__INSTRUCTIONS TO FOLLOW__. An exact transcription of the entries is required, with none of the pictures carried over.

[Plain-text document sources]
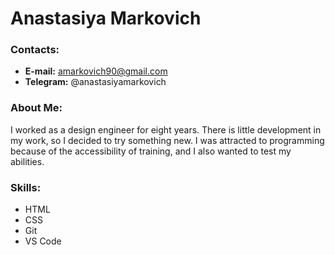 # Anastasiya Markovich
### Contacts: 
* **E-mail:** amarkovich90@gmail.com
* **Telegram:** @anastasiyamarkovich
### About Me:
I worked as a design engineer for eight years. There is little development in my work, so I decided to try something new. I was attracted to programming because of the accessibility of training, and I also wanted to test my abilities.
### Skills:
* HTML
* CSS
* Git
* VS Code
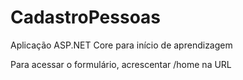 # CadastroPessoas
Aplicação ASP.NET Core para início de aprendizagem

Para acessar o formulário, acrescentar /home na URL
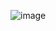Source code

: ![image](https://github.com/Omar7220/traffic-light-system-/assets/91997061/be85050c-b385-4064-b64d-c20f097067e6)
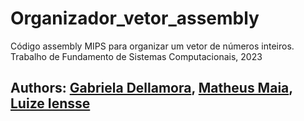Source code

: # Organizador_vetor_assembly
Código assembly MIPS para organizar um vetor de números inteiros. Trabalho de Fundamento de Sistemas Computacionais, 2023
## Authors: [Gabriela Dellamora](https://github.com/MarnieGrenat), [Matheus Maia](https://github.com/mathemaia), [Luize Iensse](https://github.com/Lienss)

__RESPONSE__.
 # Anastasiya Markovich
### Contacts: 
* **E-mail:** amarkovich90@gmail.com
* **Telegram:** @anastasiyamarkovich
### About Me:
I worked as a design engineer for eight years. There is little development in my work, so I decided to try something new. I was attracted to programming because of the accessibility of training, and I also wanted to test my abilities.
### Skills:
* HTML
* CSS
* Git
* VS Code
 # CadastroPessoas
Aplicação ASP.NET Core para início de aprendizagem

Para acessar o formulário, acrescentar /home na URL
Source code

: ![image](https://github.com/Omar7220/traffic-light-system-/assets/91997061/be85050c-b385-4064-b64d-c20f097067e6)
Source code

: # Organizador_vetor_assembly
Código assembly MIPS para organizar um vetor de números inteiros. Trabalho de Fundamento de Sistemas Computacionais, 2023
## Authors: [Gabriela Dellamora](https://github.com/MarnieGrenat), [Matheus Maia](https://github.com/mathemaia), [Luize Iensse](https://github.com/Lienss)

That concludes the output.